Penticton News

Oliver man who created black bear 'shooting gallery' gets steep fine

Oliver guide, 51 year old James Darin Wiens must pay over $24,000 in fines following sentencing on a three wildlife act charges in Penticton court this morning, April 8, 2019.
Image Credit: SUBMITTED/ Vaseux Creek Outfitters

PENTICTON - An Oliver man who baited bears for his American hunting clients escaped a jail term but is going to be out of pocket a very large sum of money after he was sentenced in Penticton court today.

James Darin Wiens was caught by the B.C. Conservation Service in a sting operation involving two American conservation officers posing as bear hunters on a bear hunt guided by Wiens in May of 2016.

Wiens entered guilty pleas to charges of hunting with bait, feeding dangerous wildlife and hunting from a vehicle in Penticton court on Nov. 27, 2018.

Crown Prosecutor John Blackman asked Judge Michelle Daneliuk for a fine of between $21,000 and $30,000, most of which was to be directed to the Habitat Conservation Trust Fund.

Blackman also argued Wiens should undergo forfeiture of a $600 rifle and a Polaris ATV which was used to haul a bear carcass out of the bush, in addition to forfeiture of his guide fees for the hunt, which totalled $6,305.

Defence lawyer Kevin Church called the Crown’s request “an unprecedented amount” for charges, and argued the ATVs use in the incident was only ancillary.

Church said the $6,305 guide fee wasn’t representative of the monetary benefits received by Wiens, noting his expenses cost around $3,500.

He argued the sentence should be in the order of $7,500, along with forfeiture of Wiens's rifle.

Judge Daneliuk said Wiens showed remorse for his actions and entered an early guilty plea, adding he faces other consequences than court for his actions, including loss of reputation and possibly losing his guiding license.
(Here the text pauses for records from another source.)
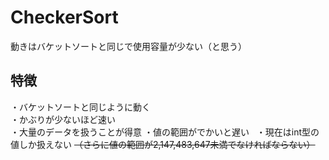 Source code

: # CheckerSort
動きはバケットソートと同じで使用容量が少ない（と思う）

## 特徴
・バケットソートと同じように動く  
・かぶりが少ないほど速い  
・大量のデータを扱うことが得意
・値の範囲がでかいと遅い  
・現在はint型の値しか扱えない ~~（さらに値の範囲が2,147,483,647未満でなければならない）~~

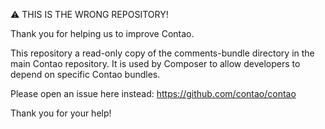 ⚠ THIS IS THE WRONG REPOSITORY!

Thank you for helping us to improve Contao.

This repository a read-only copy of the comments-bundle directory in the main
Contao repository. It is used by Composer to allow developers to depend on
specific Contao bundles.

Please open an issue here instead: https://github.com/contao/contao

Thank you for your help!
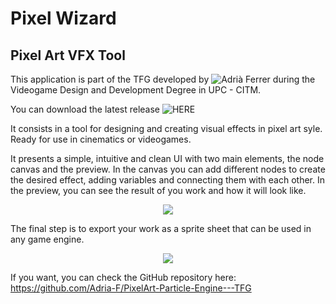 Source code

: # Pixel Wizard
## Pixel Art VFX Tool

This application is part of the TFG developed by ![Adrià Ferrer](https://github.com/Adria-F) during the Videogame Design and Development Degree in UPC - CITM.

You can download the latest release ![HERE](https://github.com/Adria-F/PixelArt-Particle-Engine---TFG/releases/latest)

It consists in a tool for designing and creating visual effects in pixel art syle. Ready for use in cinematics or videogames.

It presents a simple, intuitive and clean UI with two main elements, the node canvas and the preview.
In the canvas you can add different nodes to create the desired effect, adding variables and connecting them with each other.
In the preview, you can see the result of you work and how it will look like.

<p align="center">
<img src="https://drive.google.com/uc?id=1Fj-yooEn3BihUyY-WjkldJUbreeZ-mJ-">
</p>

The final step is to export your work as a sprite sheet that can be used in any game engine.

<p align="center">
<img src="https://drive.google.com/uc?id=1NvaEZl2KoDEm7aDVjtk95y00lnKRgdsp">
</p>

If you want, you can check the GitHub repository here:
https://github.com/Adria-F/PixelArt-Particle-Engine---TFG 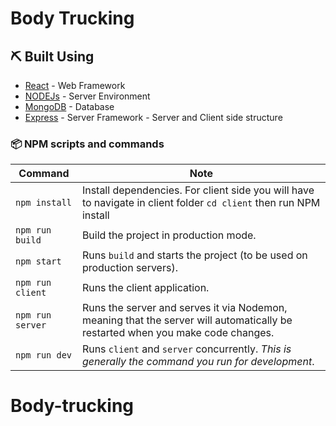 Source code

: # Body Trucking

## ⛏️ Built Using <a name = "built_using"></a>

- [React](https://reactjs.org/) - Web Framework
- [NODEJs](https://nodejs.org/en/) - Server Environment
- [MongoDB](https://www.mongodb.com/) - Database
- [Express](https://expressjs.com/) - Server Framework - Server and Client side structure

### 📦 NPM scripts and commands

| Command          | Note                                                                                                                           |
| ---------------- | ------------------------------------------------------------------------------------------------------------------------------ |
| `npm install`    | Install dependencies. For client side you will have to navigate in client folder `cd client` then run NPM install              |
| `npm run build`  | Build the project in production mode.                                                                                          |
| `npm start`      | Runs `build` and starts the project (to be used on production servers).                                                        |
| `npm run client` | Runs the client application.                                                                                                   |
| `npm run server` | Runs the server and serves it via Nodemon, meaning that the server will automatically be restarted when you make code changes. |
| `npm run dev`    | Runs `client` and `server` concurrently. _This is generally the command you run for development_.                              |
# Body-trucking
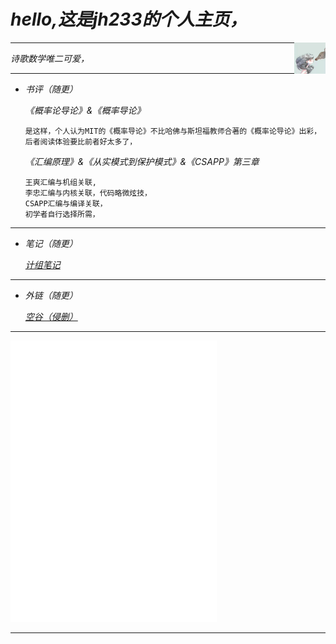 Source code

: # *hello,这是jh233的个人主页，*

<div><img src="/img/1.jpg" width="10%" height="10%" align="right"></div>

---

*诗歌数学唯二可爱，*

---

- *书评（随更）*

  *《概率论导论》&《概率导论》*
  
      是这样，个人认为MIT的《概率导论》不比哈佛与斯坦福教师合著的《概率论导论》出彩，  
      后者阅读体验要比前者好太多了，
      
  *《汇编原理》&《从实模式到保护模式》&《CSAPP》第三章*
      
      王爽汇编与机组关联,  
      李忠汇编与内核关联，代码略微炫技，  
      CSAPP汇编与编译关联，  
      初学者自行选择所需，

---

- *笔记（随更）*

  *[计组笔记](https://zhuanlan.zhihu.com/p/465378144)*

---

- *外链（随更）*

  *[空谷（侵删）](https://www.yuque.com/arvinxx/note/information-search-and-organize)*

---

<div>
<iframe frameborder="no" border="0" marginwidth="0" marginheight="0" width=330 height=450 src="//music.163.com/outchain/player?type=0&id=7457431694&auto=0&height=430">
</iframe>
</div>

---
She called Wiens’ action an “abuse of trust,” calling his guiding privileges a social contract with society.

She noted the 51-year-old owner of Vaseux Creek Outfitters had been in the business since inheriting the guiding operation from his father in the mid- 1970s, and said he should have known the rules better than anyone.

“He was prepared to risk his reputation, his livelihood, his family’s well-being and the privilege afforded to him by the licensing regime established by the government, all in order to satisfy the purported desire of someone who he believed to be a tourist from the United States, to come and kill a black bear,” she said, adding Wien’s actions of placing dog food and other attractants at strategic locations amounted to transforming the bear into a “sitting duck.”

“In this court’s opinion, this was not a hunt, this was a shooting gallery, created by Mr. Wiens,” the judge said.

“This is dishonourable and disgraceful conduct on the part of someone who was benefitting from the privilege, as licensed by the Province of B.C., to hunt animals for profit through his entire adult life,” Judge Daneliuk said, sentencing Wiens to a $500 fine on the three counts, and a monetary contribution of $18,000 to be provided to the Habitat Conservation Trust Fund.

WIens was also fined the $6,305 proceeds from the hunt and forfeited his rifle.

His ATV was not seized.

“You should know, judges have considerable discretion as to the type of sentence to be imposed under the Wildlife Act. In this case, it is within my authority to sentence you to a period of incarceration. In the United States, I am aware of cases where people who bait bears in a hunting situation have been sent to jail,” the judge told Wiens, adding she could also prohibit Wiens from operating his business, hunting or owning a firearm.

The judge acknowledged Wiens' clean record up to this point, telling Wiens she mentioned her alternative sentencing options in order to make it clear to him that any repetition of an offence under the Wildlife Act would be met with even more severe consequences in the future.